**WORK TO COMPLETE**. No pictures belong in the copy. Restate the rest of the data exactly.

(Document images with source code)
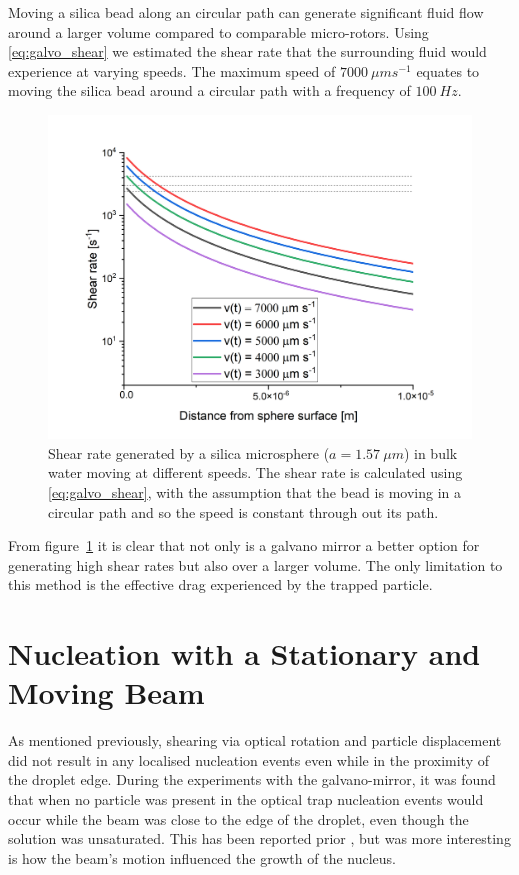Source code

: Moving a silica bead along an circular path can generate significant fluid 
flow around a larger volume compared to comparable micro-rotors. Using \eqref{eq:galvo_shear} we estimated the shear rate that the surrounding fluid 
would experience at varying speeds. The maximum speed of $7000\ \mu m s^{-1}$
equates to moving the silica bead around a circular path with a frequency of 
$100\ Hz$.
\begin{figure}[h!]
	\centering
	\includegraphics[width=0.85\linewidth]{galvano_shear_rate.png}
	\caption{Shear rate generated by a silica microsphere ($a = 1.57\ \mu m$) 
		in bulk water moving at different speeds. The shear rate is calculated 
		using \eqref{eq:galvo_shear}, with the assumption that the bead is moving
		in a circular path and so the speed is constant through out its path.}
	\label{fig:galvano_shear}
\end{figure}

From figure~\ref{fig:galvano_shear} it is clear that not only is a galvano 
mirror a better option for generating high shear rates but also over a larger 
volume. The only limitation to this method is the effective drag experienced 
by the trapped particle. 
\section{Nucleation with a Stationary and Moving Beam}
As mentioned previously, shearing via optical rotation and particle displacement
did not result in any localised nucleation events even while in the proximity of 
the droplet edge. During the experiments with the galvano-mirror, it was found 
that when no particle was present in the optical trap nucleation events would 
occur while the beam was close to the edge of the droplet, even though the solution
was unsaturated. This has been reported prior \cite{Rungsimanon2010, Liao2022}, 
but was more interesting is how the beam's motion influenced the growth of the 
nucleus.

**REPLY TO THE EXERCISE**.
Source code

: Moving a silica bead along an circular path can generate significant fluid 
flow around a larger volume compared to comparable micro-rotors. Using \eqref{eq:galvo_shear} we estimated the shear rate that the surrounding fluid 
would experience at varying speeds. The maximum speed of $7000\ \mu m s^{-1}$
equates to moving the silica bead around a circular path with a frequency of 
$100\ Hz$.
\begin{figure}[h!]
	\centering
	\includegraphics[width=0.85\linewidth]{galvano_shear_rate.png}
	\caption{Shear rate generated by a silica microsphere ($a = 1.57\ \mu m$) 
		in bulk water moving at different speeds. The shear rate is calculated 
		using \eqref{eq:galvo_shear}, with the assumption that the bead is moving
		in a circular path and so the speed is constant through out its path.}
	\label{fig:galvano_shear}
\end{figure}

From figure~\ref{fig:galvano_shear} it is clear that not only is a galvano 
mirror a better option for generating high shear rates but also over a larger 
volume. The only limitation to this method is the effective drag experienced 
by the trapped particle. 
\section{Nucleation with a Stationary and Moving Beam}
As mentioned previously, shearing via optical rotation and particle displacement
did not result in any localised nucleation events even while in the proximity of 
the droplet edge. During the experiments with the galvano-mirror, it was found 
that when no particle was present in the optical trap nucleation events would 
occur while the beam was close to the edge of the droplet, even though the solution
was unsaturated. This has been reported prior \cite{Rungsimanon2010, Liao2022}, 
but was more interesting is how the beam's motion influenced the growth of the 
nucleus.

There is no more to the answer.